Re: thoughts about exception-handling requirements for kprobes
On Tue, Mar 21, 2006 at 12:27:19AM +0530, Prasanna S Panchamukhi wrote:
> On Mon, Mar 20, 2006 at 10:39:51AM -0800, Keshavamurthy Anil S wrote:
> > On Sun, Mar 19, 2006 at 09:24:54AM -0800, Prasanna S Panchamukhi wrote:
> > >
> > > On Fri, Mar 17, 2006 at 01:50:57PM -0800, Keshavamurthy Anil S wrote:
> > What I am saying is that we should look into kprobes to see
> > if we can support calling users pre/post handlers
> > without having to disable preempt.
> >
> > Currenlty we are calling users pre_handler() and post_handler()
> > with preempt disabled. If the user has put a probes on
> > syscalls, then when his pre/post handlers are called he is
> > bound to call copy_from_user(), which has a check might_sleep().
> > The might_sleep() calls in_atomic() function which checks preempt_count()
> > and if preempt_count() is greater than zero( in our case it indeed greater
> > than zero, since we are calling pre/post handlers with preempt disabled)

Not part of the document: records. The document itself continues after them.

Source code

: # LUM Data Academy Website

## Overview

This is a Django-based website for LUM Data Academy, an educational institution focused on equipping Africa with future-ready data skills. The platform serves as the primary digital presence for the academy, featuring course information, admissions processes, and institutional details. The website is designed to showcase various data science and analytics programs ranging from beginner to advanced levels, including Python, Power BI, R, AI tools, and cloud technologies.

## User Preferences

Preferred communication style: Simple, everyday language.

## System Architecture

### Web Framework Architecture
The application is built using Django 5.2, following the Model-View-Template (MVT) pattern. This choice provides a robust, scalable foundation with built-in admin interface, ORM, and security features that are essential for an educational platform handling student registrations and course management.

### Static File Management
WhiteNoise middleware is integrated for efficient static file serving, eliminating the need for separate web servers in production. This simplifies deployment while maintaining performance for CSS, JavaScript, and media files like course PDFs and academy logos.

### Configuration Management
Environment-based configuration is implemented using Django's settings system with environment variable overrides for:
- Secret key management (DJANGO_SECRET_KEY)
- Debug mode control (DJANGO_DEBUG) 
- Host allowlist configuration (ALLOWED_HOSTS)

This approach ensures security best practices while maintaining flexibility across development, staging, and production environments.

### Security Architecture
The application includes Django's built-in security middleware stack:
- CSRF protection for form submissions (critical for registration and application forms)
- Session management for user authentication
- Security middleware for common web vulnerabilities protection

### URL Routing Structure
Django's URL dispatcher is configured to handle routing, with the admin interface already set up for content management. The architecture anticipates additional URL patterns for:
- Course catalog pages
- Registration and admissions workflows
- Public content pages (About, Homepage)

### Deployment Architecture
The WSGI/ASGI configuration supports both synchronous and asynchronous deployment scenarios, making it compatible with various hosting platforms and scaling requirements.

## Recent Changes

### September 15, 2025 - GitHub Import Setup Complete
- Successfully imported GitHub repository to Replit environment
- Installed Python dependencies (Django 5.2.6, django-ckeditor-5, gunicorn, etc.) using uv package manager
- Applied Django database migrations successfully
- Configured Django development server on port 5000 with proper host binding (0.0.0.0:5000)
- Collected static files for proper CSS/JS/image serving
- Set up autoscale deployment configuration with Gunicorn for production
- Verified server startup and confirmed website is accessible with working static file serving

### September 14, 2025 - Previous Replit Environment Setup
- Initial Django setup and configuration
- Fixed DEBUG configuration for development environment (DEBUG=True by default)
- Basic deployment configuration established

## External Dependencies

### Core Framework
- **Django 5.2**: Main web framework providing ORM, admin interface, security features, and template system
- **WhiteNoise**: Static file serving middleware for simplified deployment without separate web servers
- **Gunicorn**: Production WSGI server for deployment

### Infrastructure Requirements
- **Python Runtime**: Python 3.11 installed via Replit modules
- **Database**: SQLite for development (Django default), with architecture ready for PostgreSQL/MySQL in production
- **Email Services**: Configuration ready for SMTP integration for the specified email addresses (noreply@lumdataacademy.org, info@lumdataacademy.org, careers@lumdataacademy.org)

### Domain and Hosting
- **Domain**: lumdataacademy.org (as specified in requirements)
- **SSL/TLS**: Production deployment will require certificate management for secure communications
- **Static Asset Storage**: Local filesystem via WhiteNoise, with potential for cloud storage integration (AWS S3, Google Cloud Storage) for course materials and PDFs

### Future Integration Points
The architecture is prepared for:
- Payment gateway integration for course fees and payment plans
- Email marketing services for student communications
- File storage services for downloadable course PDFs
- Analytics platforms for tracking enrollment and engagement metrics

> > the kernel prints a error message
> > printk(KERN_ERR "Debug: sleeping function called from invalid"
> > " context at %s:%d\n", file, line);
>
> Are you trying to tell here that by allowing preemption() in the
> kprobes handler, the above debug message log can be avoided?
Not only that, I am asking to relook at kprobes to see if we
can reliably support calling pre/post handlers without having to
disable preemption. (I am aware that currently the lock-free
RCU changes depends on the fact that handlers are run with preempt disabled)
If we can acheive calling pre/post handlers without having to disable preempt
then the benifit of this work is huge.
>
> >
> > Also if we want to fallback on do_page_fault() function in kprobe_fault_handler() to
> > recover the page, then we should not be in preempt_disabled() state.
>
> We actually do not want to fall back on system do_page_fault() because,
> it might sleep. When pre/post handler page faults, we can just try
> calling fixup_exception() (non-ia64 architectures) and try to avoid actual
> do_page_fault() to be called because it might sleep().
Yes, by fixing up the exceptions(fixup_exception() call) you are avoiding
falling back to do_page_fault(), but the copy_from_user() which generated
the exception will fail and we can not 100% reliably support copy from
user from pre/post handlers even for valid address. Also on a system
where memory presure is high we might see lots user address
reference from pre/post handlers failing.
Is this acceptable solution for Systemtap? Do we know how reliable is
Dtrace in this respect?
Thanks,
Anil